* PROVIDED MATERIAL:
┄┄┄┄┄┄┄┄┄┄┄┄┄┄┄┄┄┄┄┄

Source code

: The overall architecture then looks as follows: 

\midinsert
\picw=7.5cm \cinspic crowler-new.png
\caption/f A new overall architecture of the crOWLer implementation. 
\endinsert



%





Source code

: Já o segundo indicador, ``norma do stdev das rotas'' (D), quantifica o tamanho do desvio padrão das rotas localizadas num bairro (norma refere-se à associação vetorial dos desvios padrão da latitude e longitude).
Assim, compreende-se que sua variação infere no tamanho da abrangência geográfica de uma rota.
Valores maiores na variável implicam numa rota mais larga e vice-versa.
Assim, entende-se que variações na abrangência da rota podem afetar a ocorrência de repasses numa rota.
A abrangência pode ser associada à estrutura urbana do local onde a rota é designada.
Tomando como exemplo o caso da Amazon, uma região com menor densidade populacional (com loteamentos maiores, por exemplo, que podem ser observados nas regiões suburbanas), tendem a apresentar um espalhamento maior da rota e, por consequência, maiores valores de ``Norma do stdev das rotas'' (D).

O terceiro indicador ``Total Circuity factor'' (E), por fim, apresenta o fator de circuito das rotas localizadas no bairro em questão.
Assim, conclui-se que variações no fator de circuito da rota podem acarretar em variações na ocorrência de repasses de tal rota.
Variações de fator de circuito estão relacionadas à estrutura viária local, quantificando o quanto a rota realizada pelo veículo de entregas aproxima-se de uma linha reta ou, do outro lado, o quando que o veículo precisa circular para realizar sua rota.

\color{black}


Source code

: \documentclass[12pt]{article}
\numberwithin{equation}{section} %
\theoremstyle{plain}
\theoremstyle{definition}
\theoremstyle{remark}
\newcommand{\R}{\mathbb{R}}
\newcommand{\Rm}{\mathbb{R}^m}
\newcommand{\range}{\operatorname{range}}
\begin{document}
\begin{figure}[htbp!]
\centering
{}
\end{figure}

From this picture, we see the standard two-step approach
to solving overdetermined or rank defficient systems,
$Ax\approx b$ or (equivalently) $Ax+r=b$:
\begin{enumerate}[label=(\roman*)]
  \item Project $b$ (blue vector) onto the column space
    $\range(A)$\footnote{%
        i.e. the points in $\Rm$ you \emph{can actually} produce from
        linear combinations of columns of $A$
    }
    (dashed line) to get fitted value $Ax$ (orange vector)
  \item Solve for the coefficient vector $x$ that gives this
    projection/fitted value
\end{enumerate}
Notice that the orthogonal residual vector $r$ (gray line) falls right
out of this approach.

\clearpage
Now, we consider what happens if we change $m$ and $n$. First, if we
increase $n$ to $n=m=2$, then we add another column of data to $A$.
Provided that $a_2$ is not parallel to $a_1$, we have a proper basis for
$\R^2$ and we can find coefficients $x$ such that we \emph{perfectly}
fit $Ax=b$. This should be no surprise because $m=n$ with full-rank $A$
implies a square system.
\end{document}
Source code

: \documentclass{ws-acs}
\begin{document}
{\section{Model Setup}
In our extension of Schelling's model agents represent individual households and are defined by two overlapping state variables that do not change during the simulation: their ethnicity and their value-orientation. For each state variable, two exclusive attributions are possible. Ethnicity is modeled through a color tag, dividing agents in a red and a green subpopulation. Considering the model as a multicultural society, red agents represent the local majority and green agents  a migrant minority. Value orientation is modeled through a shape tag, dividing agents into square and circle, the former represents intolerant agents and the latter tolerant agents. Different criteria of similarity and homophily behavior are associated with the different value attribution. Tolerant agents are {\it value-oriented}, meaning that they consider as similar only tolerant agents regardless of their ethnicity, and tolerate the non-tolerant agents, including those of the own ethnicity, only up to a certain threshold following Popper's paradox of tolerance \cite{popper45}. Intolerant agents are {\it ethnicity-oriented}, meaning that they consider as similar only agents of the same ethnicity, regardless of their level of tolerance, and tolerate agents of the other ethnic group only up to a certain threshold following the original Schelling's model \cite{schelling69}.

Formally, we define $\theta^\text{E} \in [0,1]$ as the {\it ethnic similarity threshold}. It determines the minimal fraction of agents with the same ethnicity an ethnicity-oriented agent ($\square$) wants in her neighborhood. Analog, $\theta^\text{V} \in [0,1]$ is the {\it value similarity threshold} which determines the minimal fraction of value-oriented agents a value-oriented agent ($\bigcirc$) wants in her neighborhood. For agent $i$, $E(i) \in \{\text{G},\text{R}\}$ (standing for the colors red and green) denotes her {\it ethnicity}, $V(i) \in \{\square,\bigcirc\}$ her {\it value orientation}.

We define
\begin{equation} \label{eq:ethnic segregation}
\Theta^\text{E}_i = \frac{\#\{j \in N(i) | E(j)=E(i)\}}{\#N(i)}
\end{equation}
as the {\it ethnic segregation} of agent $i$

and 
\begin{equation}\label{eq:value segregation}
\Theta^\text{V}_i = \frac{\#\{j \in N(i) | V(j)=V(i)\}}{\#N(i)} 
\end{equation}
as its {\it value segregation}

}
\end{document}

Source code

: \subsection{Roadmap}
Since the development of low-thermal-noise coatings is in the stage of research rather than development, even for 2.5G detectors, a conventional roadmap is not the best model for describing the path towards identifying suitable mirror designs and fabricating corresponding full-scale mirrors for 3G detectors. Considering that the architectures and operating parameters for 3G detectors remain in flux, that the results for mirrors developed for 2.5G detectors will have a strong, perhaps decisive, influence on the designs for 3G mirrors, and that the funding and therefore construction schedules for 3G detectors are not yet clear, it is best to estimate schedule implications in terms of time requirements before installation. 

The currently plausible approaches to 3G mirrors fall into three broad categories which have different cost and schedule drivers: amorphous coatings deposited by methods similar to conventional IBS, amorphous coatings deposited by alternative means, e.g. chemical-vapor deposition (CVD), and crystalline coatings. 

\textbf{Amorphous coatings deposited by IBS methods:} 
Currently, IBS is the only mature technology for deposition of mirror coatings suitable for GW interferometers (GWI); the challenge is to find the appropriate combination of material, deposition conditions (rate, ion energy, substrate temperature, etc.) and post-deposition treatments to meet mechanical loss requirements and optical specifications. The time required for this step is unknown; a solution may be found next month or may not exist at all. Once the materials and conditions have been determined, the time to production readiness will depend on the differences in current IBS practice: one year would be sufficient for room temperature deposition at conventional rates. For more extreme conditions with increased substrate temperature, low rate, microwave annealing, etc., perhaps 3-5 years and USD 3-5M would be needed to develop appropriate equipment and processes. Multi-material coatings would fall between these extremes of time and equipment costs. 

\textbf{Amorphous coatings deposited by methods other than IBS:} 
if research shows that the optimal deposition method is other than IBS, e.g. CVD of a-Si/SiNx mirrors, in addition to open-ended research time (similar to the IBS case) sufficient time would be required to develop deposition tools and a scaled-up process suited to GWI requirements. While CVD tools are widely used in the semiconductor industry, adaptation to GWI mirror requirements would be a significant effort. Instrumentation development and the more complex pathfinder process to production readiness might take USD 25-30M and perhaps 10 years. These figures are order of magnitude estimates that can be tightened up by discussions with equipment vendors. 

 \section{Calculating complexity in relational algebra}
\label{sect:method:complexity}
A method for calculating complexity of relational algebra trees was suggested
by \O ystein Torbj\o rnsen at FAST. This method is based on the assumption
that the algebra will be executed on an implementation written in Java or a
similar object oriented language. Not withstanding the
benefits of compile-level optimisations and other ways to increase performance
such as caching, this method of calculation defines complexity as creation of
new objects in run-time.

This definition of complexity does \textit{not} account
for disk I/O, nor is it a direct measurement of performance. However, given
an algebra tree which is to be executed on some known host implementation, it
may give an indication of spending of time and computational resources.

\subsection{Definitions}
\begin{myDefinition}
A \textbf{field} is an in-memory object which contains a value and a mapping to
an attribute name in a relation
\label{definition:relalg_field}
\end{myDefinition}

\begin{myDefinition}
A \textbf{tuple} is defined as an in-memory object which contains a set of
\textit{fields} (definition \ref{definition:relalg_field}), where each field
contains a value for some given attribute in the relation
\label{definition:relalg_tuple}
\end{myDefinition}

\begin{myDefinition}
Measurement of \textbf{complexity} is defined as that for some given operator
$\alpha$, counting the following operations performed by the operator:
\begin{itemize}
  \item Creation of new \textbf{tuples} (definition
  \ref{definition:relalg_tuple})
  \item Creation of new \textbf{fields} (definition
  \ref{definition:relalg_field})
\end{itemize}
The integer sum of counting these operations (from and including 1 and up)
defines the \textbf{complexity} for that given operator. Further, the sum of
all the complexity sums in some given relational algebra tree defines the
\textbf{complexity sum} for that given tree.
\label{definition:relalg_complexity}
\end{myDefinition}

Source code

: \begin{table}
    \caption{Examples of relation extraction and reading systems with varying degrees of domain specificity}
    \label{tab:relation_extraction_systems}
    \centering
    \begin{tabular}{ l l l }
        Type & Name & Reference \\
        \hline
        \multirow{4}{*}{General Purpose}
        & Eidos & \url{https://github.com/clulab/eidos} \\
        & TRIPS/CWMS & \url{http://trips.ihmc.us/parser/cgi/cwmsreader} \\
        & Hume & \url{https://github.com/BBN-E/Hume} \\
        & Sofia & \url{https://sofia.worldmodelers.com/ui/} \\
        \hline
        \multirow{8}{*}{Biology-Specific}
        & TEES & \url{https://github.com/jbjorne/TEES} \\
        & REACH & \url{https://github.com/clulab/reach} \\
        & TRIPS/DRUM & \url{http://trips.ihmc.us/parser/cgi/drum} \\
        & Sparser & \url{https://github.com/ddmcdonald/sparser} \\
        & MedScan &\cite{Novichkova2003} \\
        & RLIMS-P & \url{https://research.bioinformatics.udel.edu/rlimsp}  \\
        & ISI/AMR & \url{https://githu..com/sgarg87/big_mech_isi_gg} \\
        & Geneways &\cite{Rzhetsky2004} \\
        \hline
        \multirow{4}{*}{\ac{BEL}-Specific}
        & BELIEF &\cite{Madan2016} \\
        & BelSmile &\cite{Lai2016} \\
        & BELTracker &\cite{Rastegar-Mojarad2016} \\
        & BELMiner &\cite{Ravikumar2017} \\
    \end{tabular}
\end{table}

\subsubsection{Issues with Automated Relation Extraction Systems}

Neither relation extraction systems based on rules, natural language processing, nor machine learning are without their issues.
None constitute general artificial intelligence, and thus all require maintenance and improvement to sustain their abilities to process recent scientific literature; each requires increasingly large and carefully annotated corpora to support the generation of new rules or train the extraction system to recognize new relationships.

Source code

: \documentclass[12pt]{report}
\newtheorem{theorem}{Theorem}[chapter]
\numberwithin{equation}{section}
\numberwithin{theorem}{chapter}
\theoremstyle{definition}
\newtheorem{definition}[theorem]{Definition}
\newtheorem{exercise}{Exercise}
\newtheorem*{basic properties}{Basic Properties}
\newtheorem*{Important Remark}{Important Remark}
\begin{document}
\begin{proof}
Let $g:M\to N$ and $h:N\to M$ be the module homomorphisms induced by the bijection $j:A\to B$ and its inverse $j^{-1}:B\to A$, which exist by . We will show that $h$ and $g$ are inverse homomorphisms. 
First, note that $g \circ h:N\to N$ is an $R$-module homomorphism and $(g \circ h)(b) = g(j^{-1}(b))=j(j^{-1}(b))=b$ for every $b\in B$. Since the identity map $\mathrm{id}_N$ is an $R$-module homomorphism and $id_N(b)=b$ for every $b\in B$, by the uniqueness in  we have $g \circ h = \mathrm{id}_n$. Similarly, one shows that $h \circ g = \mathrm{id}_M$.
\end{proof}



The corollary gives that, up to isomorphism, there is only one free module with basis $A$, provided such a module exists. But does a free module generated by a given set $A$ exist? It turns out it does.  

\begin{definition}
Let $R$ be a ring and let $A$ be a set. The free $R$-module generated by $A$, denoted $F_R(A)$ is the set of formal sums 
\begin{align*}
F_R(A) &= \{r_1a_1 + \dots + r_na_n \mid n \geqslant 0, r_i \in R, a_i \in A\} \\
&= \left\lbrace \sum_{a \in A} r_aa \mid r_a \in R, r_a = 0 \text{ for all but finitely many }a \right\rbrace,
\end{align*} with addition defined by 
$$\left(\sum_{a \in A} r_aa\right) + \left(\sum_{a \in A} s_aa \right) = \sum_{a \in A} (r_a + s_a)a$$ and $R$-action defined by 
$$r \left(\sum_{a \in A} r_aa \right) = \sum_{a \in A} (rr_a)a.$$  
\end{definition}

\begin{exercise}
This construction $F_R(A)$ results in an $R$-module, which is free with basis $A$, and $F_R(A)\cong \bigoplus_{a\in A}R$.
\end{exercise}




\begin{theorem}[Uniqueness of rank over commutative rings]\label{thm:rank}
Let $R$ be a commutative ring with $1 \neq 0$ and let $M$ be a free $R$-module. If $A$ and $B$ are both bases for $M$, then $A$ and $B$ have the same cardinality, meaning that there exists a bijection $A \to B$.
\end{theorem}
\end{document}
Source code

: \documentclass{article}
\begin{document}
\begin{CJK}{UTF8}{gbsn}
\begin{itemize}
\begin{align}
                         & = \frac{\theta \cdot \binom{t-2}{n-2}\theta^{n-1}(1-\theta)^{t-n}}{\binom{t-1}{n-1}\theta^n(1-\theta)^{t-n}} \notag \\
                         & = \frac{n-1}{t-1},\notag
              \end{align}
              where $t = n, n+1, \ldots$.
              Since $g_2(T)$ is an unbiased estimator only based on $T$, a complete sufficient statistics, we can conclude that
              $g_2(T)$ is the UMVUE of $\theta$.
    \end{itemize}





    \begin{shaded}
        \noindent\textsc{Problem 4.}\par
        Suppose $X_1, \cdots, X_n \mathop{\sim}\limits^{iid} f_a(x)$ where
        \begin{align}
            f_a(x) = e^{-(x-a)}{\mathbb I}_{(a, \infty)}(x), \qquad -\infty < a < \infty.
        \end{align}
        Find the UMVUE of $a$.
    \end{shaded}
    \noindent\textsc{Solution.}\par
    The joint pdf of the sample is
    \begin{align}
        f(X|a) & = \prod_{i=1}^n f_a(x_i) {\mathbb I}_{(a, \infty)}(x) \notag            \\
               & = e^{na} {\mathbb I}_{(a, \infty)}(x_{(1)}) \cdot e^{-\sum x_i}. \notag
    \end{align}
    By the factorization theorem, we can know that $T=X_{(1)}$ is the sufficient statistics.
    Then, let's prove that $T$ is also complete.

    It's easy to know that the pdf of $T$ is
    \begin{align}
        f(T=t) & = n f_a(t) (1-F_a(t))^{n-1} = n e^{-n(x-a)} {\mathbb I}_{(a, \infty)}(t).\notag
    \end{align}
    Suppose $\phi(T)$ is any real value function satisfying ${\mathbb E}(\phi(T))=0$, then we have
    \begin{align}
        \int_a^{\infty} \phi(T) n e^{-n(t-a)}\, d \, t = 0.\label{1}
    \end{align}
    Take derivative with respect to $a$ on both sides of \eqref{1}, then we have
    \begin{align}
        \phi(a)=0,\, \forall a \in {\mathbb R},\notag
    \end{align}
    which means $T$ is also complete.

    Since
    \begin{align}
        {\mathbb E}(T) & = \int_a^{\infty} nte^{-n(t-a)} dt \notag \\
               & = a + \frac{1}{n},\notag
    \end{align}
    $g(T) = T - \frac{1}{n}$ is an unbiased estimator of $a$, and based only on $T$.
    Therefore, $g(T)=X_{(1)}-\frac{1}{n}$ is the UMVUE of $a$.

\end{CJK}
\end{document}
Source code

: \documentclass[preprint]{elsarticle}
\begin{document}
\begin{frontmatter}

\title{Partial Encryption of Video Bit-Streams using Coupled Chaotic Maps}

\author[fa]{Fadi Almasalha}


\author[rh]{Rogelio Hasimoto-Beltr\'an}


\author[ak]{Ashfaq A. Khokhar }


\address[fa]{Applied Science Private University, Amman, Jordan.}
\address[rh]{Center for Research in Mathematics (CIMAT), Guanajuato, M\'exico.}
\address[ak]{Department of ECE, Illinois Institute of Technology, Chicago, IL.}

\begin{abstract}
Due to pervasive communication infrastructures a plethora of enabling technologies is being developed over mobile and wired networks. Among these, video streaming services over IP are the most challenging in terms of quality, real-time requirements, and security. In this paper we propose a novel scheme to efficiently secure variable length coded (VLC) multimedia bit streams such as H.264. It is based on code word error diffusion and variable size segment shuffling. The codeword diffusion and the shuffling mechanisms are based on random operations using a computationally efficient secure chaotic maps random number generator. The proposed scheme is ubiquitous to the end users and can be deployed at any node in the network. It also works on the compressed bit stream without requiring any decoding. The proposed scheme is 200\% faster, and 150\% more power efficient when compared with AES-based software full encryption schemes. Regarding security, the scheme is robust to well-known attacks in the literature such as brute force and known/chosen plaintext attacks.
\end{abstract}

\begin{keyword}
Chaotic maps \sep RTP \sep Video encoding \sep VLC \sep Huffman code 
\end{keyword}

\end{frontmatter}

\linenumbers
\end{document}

┄┄┄┄┄┄┄┄┄┄┄┄┄┄┄┄┄┄┄┄

* WORK TASK:
Looking back over the data above, restate word for word the lines that begin at the line with "Notice that the" and end at the line with "we can find", inclusive.

* EXERCISE RESPONSE:
Notice that the orthogonal residual vector $r$ (gray line) falls right
out of this approach.

\clearpage
Now, we consider what happens if we change $m$ and $n$. First, if we
increase $n$ to $n=m=2$, then we add another column of data to $A$.
Provided that $a_2$ is not parallel to $a_1$, we have a proper basis for
$\R^2$ and we can find coefficients $x$ such that we \emph{perfectly}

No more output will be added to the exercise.